↓
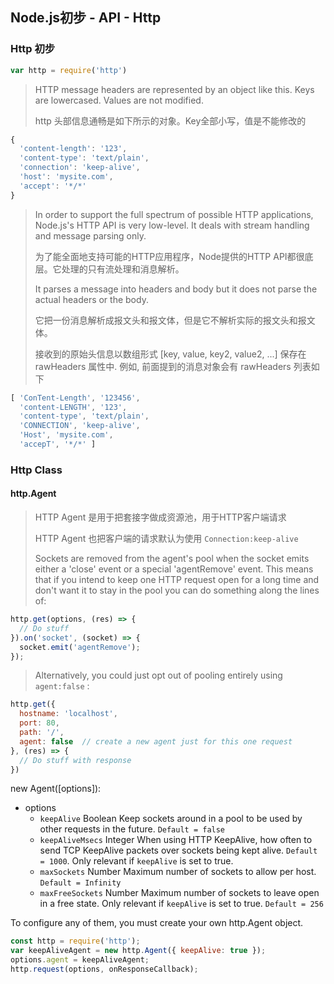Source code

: ## Node.js初步 - API - Http

### Http 初步

```js
var http = require('http')
```

> HTTP message headers are represented by an object like this. Keys are lowercased. Values are not modified.
> 
> http 头部信息通畅是如下所示的对象。Key全部小写，值是不能修改的

```js
{ 
  'content-length': '123',
  'content-type': 'text/plain',
  'connection': 'keep-alive',
  'host': 'mysite.com',
  'accept': '*/*' 
}
```

> In order to support the full spectrum of possible HTTP applications, Node.js's HTTP API is very low-level. It deals with stream handling and message parsing only. 
> 
> 为了能全面地支持可能的HTTP应用程序，Node提供的HTTP API都很底层。它处理的只有流处理和消息解析。
> 
> It parses a message into headers and body but it does not parse the actual headers or the body.
> 
> 它把一份消息解析成报文头和报文体，但是它不解析实际的报文头和报文体。
> 
> 接收到的原始头信息以数组形式 [key, value, key2, value2, ...] 保存在 rawHeaders 属性中. 例如, 前面提到的消息对象会有 rawHeaders 列表如下

```js
[ 'ConTent-Length', '123456',
  'content-LENGTH', '123',
  'content-type', 'text/plain',
  'CONNECTION', 'keep-alive',
  'Host', 'mysite.com',
  'accepT', '*/*' ]
```

### Http Class

#### http.Agent

> HTTP Agent 是用于把套接字做成资源池，用于HTTP客户端请求
> 
> HTTP Agent 也把客户端的请求默认为使用 `Connection:keep-alive`
> 
> Sockets are removed from the agent's pool when the socket emits either a 'close' event or a special 'agentRemove' event. This means that if you intend to keep one HTTP request open for a long time and don't want it to stay in the pool you can do something along the lines of:

```js
http.get(options, (res) => {
  // Do stuff
}).on('socket', (socket) => {
  socket.emit('agentRemove');
});
```
> Alternatively, you could just opt out of pooling entirely using `agent:false` :

```js
http.get({
  hostname: 'localhost',
  port: 80,
  path: '/',
  agent: false  // create a new agent just for this one request
}, (res) => {
  // Do stuff with response
})
```
new Agent([options]):

- options
	- `keepAlive` Boolean Keep sockets around in a pool to be used by other requests in the future. `Default = false`
	- `keepAliveMsecs` Integer When using HTTP KeepAlive, how often to send TCP KeepAlive packets over sockets being kept alive. `Default = 1000`. Only relevant if `keepAlive` is set to true.
	- `maxSockets` Number Maximum number of sockets to allow per host. `Default = Infinity`
	- `maxFreeSockets` Number Maximum number of sockets to leave open in a free state. Only relevant if `keepAlive` is set to true. `Default = 256`

To configure any of them, you must create your own http.Agent object.

```js
const http = require('http');
var keepAliveAgent = new http.Agent({ keepAlive: true });
options.agent = keepAliveAgent;
http.request(options, onResponseCallback);
```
↑
Check each line of the entries for the string "Maximum". Copy the lines that have it.

→ **SOLUTION BELOW**
	- `maxSockets` Number Maximum number of sockets to allow per host. `Default = Infinity`
	- `maxFreeSockets` Number Maximum number of sockets to leave open in a free state. Only relevant if `keepAlive` is set to true. `Default = 256`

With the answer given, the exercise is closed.